Surface passivation techniques can greatly increase the corrosion resistance of nitinol. In order for nitinol to have the desired superelastic and shape memory properties, heat treatment is required. After heat treatment, the surface oxide layer contains a larger concentration of nickel in the form of NiO₂ and NiO. This increase in nickel has been attributed to the diffusion of nickel out of the bulk material and into the surface layer during elevated temperature treatments. Surface characterization methods have shown that some surface passivation treatments decrease the concentration of NiO₂ and NiO within the surface layer, leaving a higher concentration of the more stable TiO₂ than in raw, heat-treated Nitinol.

The decrease in nickel concentration in the surface layer of nitinol is correlated with a greater corrosion resistance. A potentiodynamic test is commonly employed to measure a material’s resistance to corrosion. This test determines the electrical potential at which a material begins to corrode. The measurement is called the pitting or breakdown potential. After passivation in a nitric acid solution, Nitinol stent components showed significantly higher breakdown potentials than those that were unpassivated. In fact, there are many surface treatments that can greatly enhance the breakdown potentials of Nitinol. These treatments include mechanical polishing, electropolishing, and chemical treatments such as, Nitric Oxide submersion, etching of the raw surface oxide layer, and pickling to break down bulk material near the surface.

Thrombogenicity, a material’s tendency to induce clot formation, is an important factor that determines the biocompatibility of any biomaterial that comes into contact with the bloodstream. There are two proteins, fibrinogen and albumin, that first adsorb to the surface of a foreign object in contact with blood. It has been suggested that fibrinogen may cause platelet activation due to a breakdown of the protein structure as it interacts with high energy grain boundaries on certain surfaces. Albumin on the other hand, inhibits platelet activation. This implies that there are two mechanisms which can help lower thrombogenicity, an amorphous surface layer where there will be no grain boundary interactions with fibrinogen, and a surface with a higher affinity to albumin than fibrinogen.

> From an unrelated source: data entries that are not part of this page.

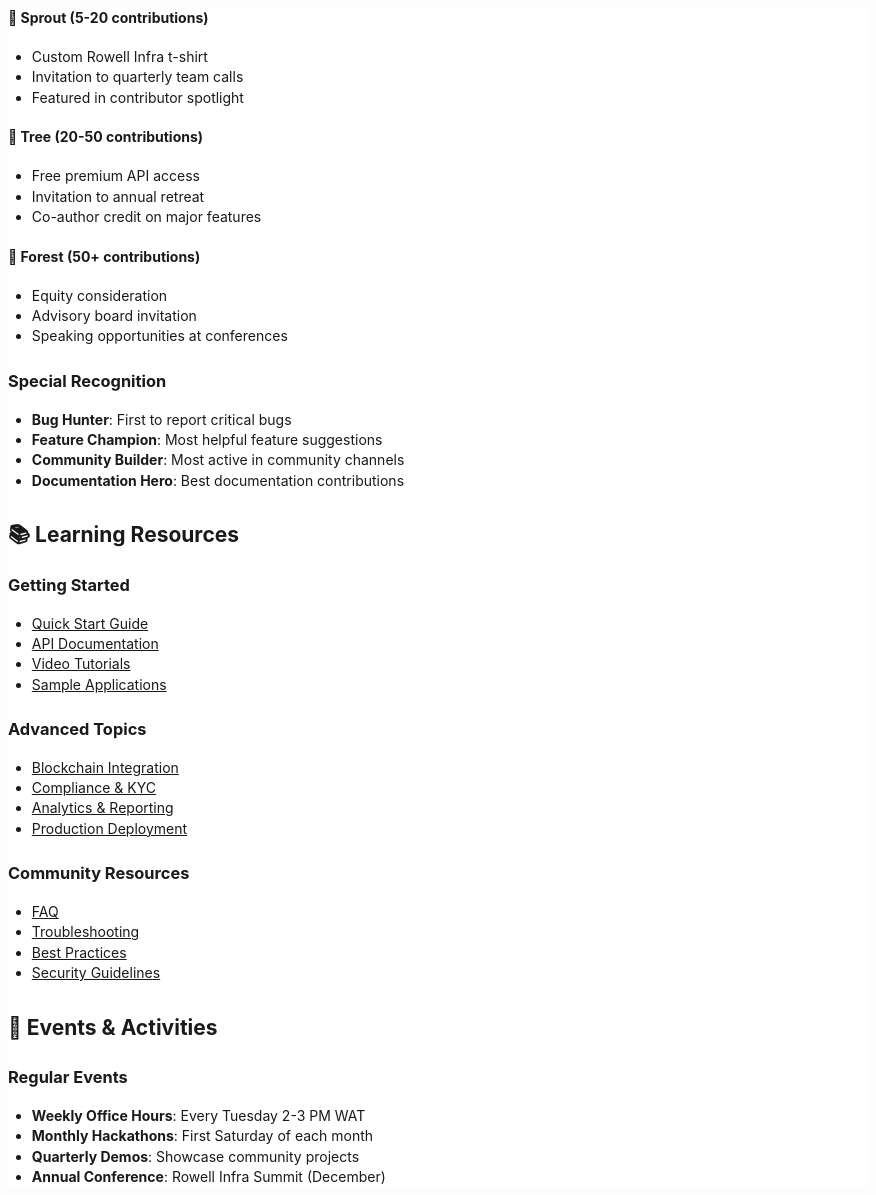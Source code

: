 #### **🌿 Sprout** (5-20 contributions)
- Custom Rowell Infra t-shirt
- Invitation to quarterly team calls
- Featured in contributor spotlight

#### **🌳 Tree** (20-50 contributions)
- Free premium API access
- Invitation to annual retreat
- Co-author credit on major features

#### **🌲 Forest** (50+ contributions)
- Equity consideration
- Advisory board invitation
- Speaking opportunities at conferences

### **Special Recognition**
- **Bug Hunter**: First to report critical bugs
- **Feature Champion**: Most helpful feature suggestions
- **Community Builder**: Most active in community channels
- **Documentation Hero**: Best documentation contributions

## **📚 Learning Resources**

### **Getting Started**
- [Quick Start Guide](docs/quickstart.md)
- [API Documentation](https://api.rowell-infra.com/docs)
- [Video Tutorials](https://youtube.com/rowellinfra)
- [Sample Applications](examples/)

### **Advanced Topics**
- [Blockchain Integration](docs/blockchain.md)
- [Compliance & KYC](docs/compliance.md)
- [Analytics & Reporting](docs/analytics.md)
- [Production Deployment](docs/deployment.md)

### **Community Resources**
- [FAQ](docs/faq.md)
- [Troubleshooting](docs/troubleshooting.md)
- [Best Practices](docs/best-practices.md)
- [Security Guidelines](docs/security.md)

## **🎉 Events & Activities**

### **Regular Events**
- **Weekly Office Hours**: Every Tuesday 2-3 PM WAT
- **Monthly Hackathons**: First Saturday of each month
- **Quarterly Demos**: Showcase community projects
- **Annual Conference**: Rowell Infra Summit (December)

Just as thrombogenicity is important in determining suitability of other biomaterials, it is equally important with Nitinol as a stent material. Currently, when stents are implanted, the patient receives antiaggregant therapy for a year or more in order to prevent the formation of a clot near the stent. By the time the drug therapy has ceased, ideally, a layer of endothelial cells, which line the inside of blood vessels would coat the outside of the stent. The stent is effectively integrated into the surrounding tissue and no longer in direct contact with the blood. There have been many attempts made using surface treatments to create stents that are more biocompatible and less thrombogenic, in an attempt to reduce the need for extensive antiplatelet therapy. Surface layers that are higher in nickel concentration cause less clotting due to albumin’s affinity to nickel. This is opposite of the surface layer characteristics that increase corrosion resistance. In vitro tests use indicators of thrombosis, such as platelet, Tyrosine aminotransferase, and β-TG levels. Surface treatments that have to some extent, lowered thrombogenicity in vitro are:

• Electropolishing
• Sandblasting
• Polyurethane coatings
• Aluminum coatings

Another area of research involves binding various pharmaceutical agents such as heparin to the surface of the stent. These drug-eluting stents show promise in further reducing thrombogenicity while not compromising corrosion resistance.